Entries provided:

####################

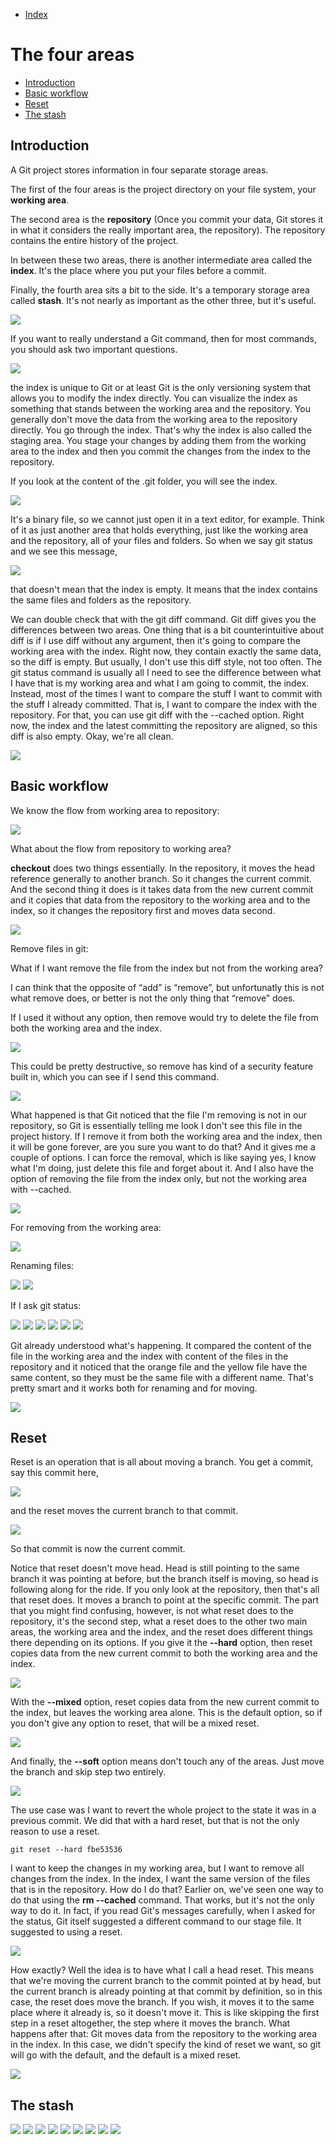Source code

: - [Index](https://github.com/KiraDiShira/Git#table-of-content)   

# The four areas

- [Introduction](#introduction)   
- [Basic workflow](#basic-workflow)   
- [Reset](#reset)
- [The stash](#the-stash)

## Introduction

A Git project stores information in four separate storage areas. 

The first of the four areas is the project directory on your file system, your **working area**. 

The second area is the **repository** (Once you commit your data, Git stores it in what it considers the really important area, the repository). The repository contains the entire history of the project. 

In between these two areas, there is another intermediate area called the **index**. It's the place where you put your files before a commit. 

Finally, the fourth area sits a bit to the side. It's a temporary storage area called **stash**. It's not nearly as important as the other three, but it's useful.

<img src="https://github.com/KiraDiShira/Git/blob/master/TheFourAreas/Images/tfa1.png" />

If you want to really understand a Git command, then for most commands, you should ask two important questions.

<img src="https://github.com/KiraDiShira/Git/blob/master/TheFourAreas/Images/tfa2.png" />

the index is unique to Git or at least Git is the only versioning system that allows you to modify the index directly. You can visualize the index as something that stands between the working area and the repository. You generally don't move the data from the working area to the repository directly. You go through the index. That's why the index is also called the staging area. You stage your changes by adding them from the working area to the index and then you commit the changes from the index to the repository.

If you look at the content of the .git folder, you will see the index.

<img src="https://github.com/KiraDiShira/Git/blob/master/TheFourAreas/Images/tfa3.png" />

It's a binary file, so we cannot just open it in a text editor, for example. Think of it as just another area that holds everything, just like the working area and the repository, all of your files and folders. So when we say git status and we see this message, 

<img src="https://github.com/KiraDiShira/Git/blob/master/TheFourAreas/Images/tfa4.png" />

that doesn't mean that the index is empty. It means that the index contains the same files and folders as the repository.

We can double check that with the git diff command. Git diff gives you the differences between two areas. One thing that is a bit counterintuitive about diff is if I use diff without any argument, then it's going to compare the working area with the index. Right now, they contain exactly the same data, so the diff is empty. But usually, I don't use this diff style, not too often. The git status command is usually all I need to see the difference between what I have that is my working area and what I am going to commit, the index. Instead, most of the times I want to compare the stuff I want to commit with the stuff I already committed. That is, I want to compare the index with the repository. For that, you can use git diff with the --cached option. Right now, the index and the latest committing the repository are aligned, so this diff is also empty. Okay, we're all clean.

<img src="https://github.com/KiraDiShira/Git/blob/master/TheFourAreas/Images/tfa5.png" />

## Basic workflow

We know the flow from working area to repository:

<img src="https://github.com/KiraDiShira/Git/blob/master/TheFourAreas/Images/tfa6.png" />

What about the flow from repository to working area?

**checkout** does two things essentially. In the repository, it moves the head reference generally to another branch. So it changes the current commit. And the second thing it does is it takes data from the new current commit and it copies that data from the repository to the working area and to the index, so it changes the repository first and moves data second.

<img src="https://github.com/KiraDiShira/Git/blob/master/TheFourAreas/Images/tfa7.png" />

Remove files in git:

What if I want remove the file from the index but not from the working area?

I can think that the opposite of “add” is “remove”, but unfortunatly this is not what remove does, or better is not the only thing that “remove” does.

If I used it without any option, then remove would try to delete the file from both the working area and the index. 

<img src="https://github.com/KiraDiShira/Git/blob/master/TheFourAreas/Images/tfa8.png" />

This could be pretty destructive, so remove has kind of a security feature built in, which you can see if I send this command.

<img src="https://github.com/KiraDiShira/Git/blob/master/TheFourAreas/Images/tfa9.png" />

What happened is that Git noticed that the file I'm removing is not in our repository, so Git is essentially telling me look I don't see this file in the project history. If I remove it from both the working area and the index, then it will be gone forever, are you sure you want to do that? And it gives me a couple of options. I can force the removal, which is like saying yes, I know what I'm doing, just delete this file and forget about it. And I also have the option of removing the file from the index only, but not the working area with --cached.

<img src="https://github.com/KiraDiShira/Git/blob/master/TheFourAreas/Images/tfa10.png" />

For removing from the working area:

<img src="https://github.com/KiraDiShira/Git/blob/master/TheFourAreas/Images/tfa11.png" />

Renaming files:

<img src="https://github.com/KiraDiShira/Git/blob/master/TheFourAreas/Images/tfa12.png" />
<img src="https://github.com/KiraDiShira/Git/blob/master/TheFourAreas/Images/tfa13.png" />

If I ask git status:

<img src="https://github.com/KiraDiShira/Git/blob/master/TheFourAreas/Images/tfa14.png" />
<img src="https://github.com/KiraDiShira/Git/blob/master/TheFourAreas/Images/tfa15.png" />
<img src="https://github.com/KiraDiShira/Git/blob/master/TheFourAreas/Images/tfa16.png" />
<img src="https://github.com/KiraDiShira/Git/blob/master/TheFourAreas/Images/tfa17.png" />
<img src="https://github.com/KiraDiShira/Git/blob/master/TheFourAreas/Images/tfa18.png" />
<img src="https://github.com/KiraDiShira/Git/blob/master/TheFourAreas/Images/tfa19.png" />

Git already understood what's happening. It compared the content of the file in the working area and the index with content of the files in the repository and it noticed that the orange file and the yellow file have the same content, so they must be the same file with a different name. That's pretty smart and it works both for renaming and for moving.

<img src="https://github.com/KiraDiShira/Git/blob/master/TheFourAreas/Images/tfa20.png" />

## Reset

Reset is an operation that is all about moving a branch. You get a commit, say this commit here,

<img src="https://github.com/KiraDiShira/Git/blob/master/TheFourAreas/Images/tfa21.png" />

and the reset moves the current branch to that commit.

<img src="https://github.com/KiraDiShira/Git/blob/master/TheFourAreas/Images/tfa22.png" />

So that commit is now the current commit.

Notice that reset doesn't move head. Head is still pointing to the same branch it was pointing at before, but the branch itself is moving, so head is following along for the ride. If you only look at the repository, then that's all that reset does. It moves a branch to point at the specific commit. The part that you might find confusing, however, is not what reset does to the repository, it's the second step, what a reset does to the other two main areas, the working area and the index, and the reset does different things there depending on its options. If you give it the **--hard** option, then reset copies data from the new current commit to both the working area and the index.

<img src="https://github.com/KiraDiShira/Git/blob/master/TheFourAreas/Images/tfa23.png" />

With the **--mixed** option, reset copies data from the new current commit to the index, but leaves the working area alone. This is the default option, so if you don't give any option to reset, that will be a mixed reset.

<img src="https://github.com/KiraDiShira/Git/blob/master/TheFourAreas/Images/tfa24.png" />

And finally, the **--soft** option means don't touch any of the areas. Just move the branch and skip step two entirely.

<img src="https://github.com/KiraDiShira/Git/blob/master/TheFourAreas/Images/tfa25.png" />

The use case was I want to revert the whole project to the state it was in a previous commit. We did that with a hard reset, but that is not the only reason to use a reset.

```
git reset --hard fbe53536
```
I want to keep the changes in my working area, but I want to remove all changes from the index. In the index, I want the same version of the files that is in the repository. How do I do that? Earlier on, we've seen one way to do that using the **rm --cached** command. That works, but it's not the only way to do it. In fact, if you read Git's messages carefully, when I asked for the status, Git itself suggested a different command to our stage file. It suggested to using a reset.

<img src="https://github.com/KiraDiShira/Git/blob/master/TheFourAreas/Images/tfa26.png" />

How exactly? Well the idea is to have what I call a head reset. This means that we're moving the current branch to the commit pointed at by head, but the current branch is already pointing at that commit by definition, so in this case, the reset does move the branch. If you wish, it moves it to the same place where it already is, so it doesn't move it. This is like skipping the first step in a reset altogether, the step where it moves the branch. What happens after that: Git moves data from the repository to the working area in the index. In this case, we didn't specify the kind of reset we want, so git will go with the default, and the default is a mixed reset.

<img src="https://github.com/KiraDiShira/Git/blob/master/TheFourAreas/Images/tfa27.png" />

## The stash

<img src="https://github.com/KiraDiShira/Git/blob/master/TheFourAreas/Images/tfa28.png" />
<img src="https://github.com/KiraDiShira/Git/blob/master/TheFourAreas/Images/tfa29.png" />
<img src="https://github.com/KiraDiShira/Git/blob/master/TheFourAreas/Images/tfa30.png" />
<img src="https://github.com/KiraDiShira/Git/blob/master/TheFourAreas/Images/tfa31.png" />
<img src="https://github.com/KiraDiShira/Git/blob/master/TheFourAreas/Images/tfa32.png" />
<img src="https://github.com/KiraDiShira/Git/blob/master/TheFourAreas/Images/tfa33.png" />
<img src="https://github.com/KiraDiShira/Git/blob/master/TheFourAreas/Images/tfa34.png" />
<img src="https://github.com/KiraDiShira/Git/blob/master/TheFourAreas/Images/tfa35.png" />
<img src="https://github.com/KiraDiShira/Git/blob/master/TheFourAreas/Images/tfa36.png" />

####################

Task brief:
The string "storage" may appear on lines of the data above; give the number of those lines and nothing more.

Answer to this problem:
2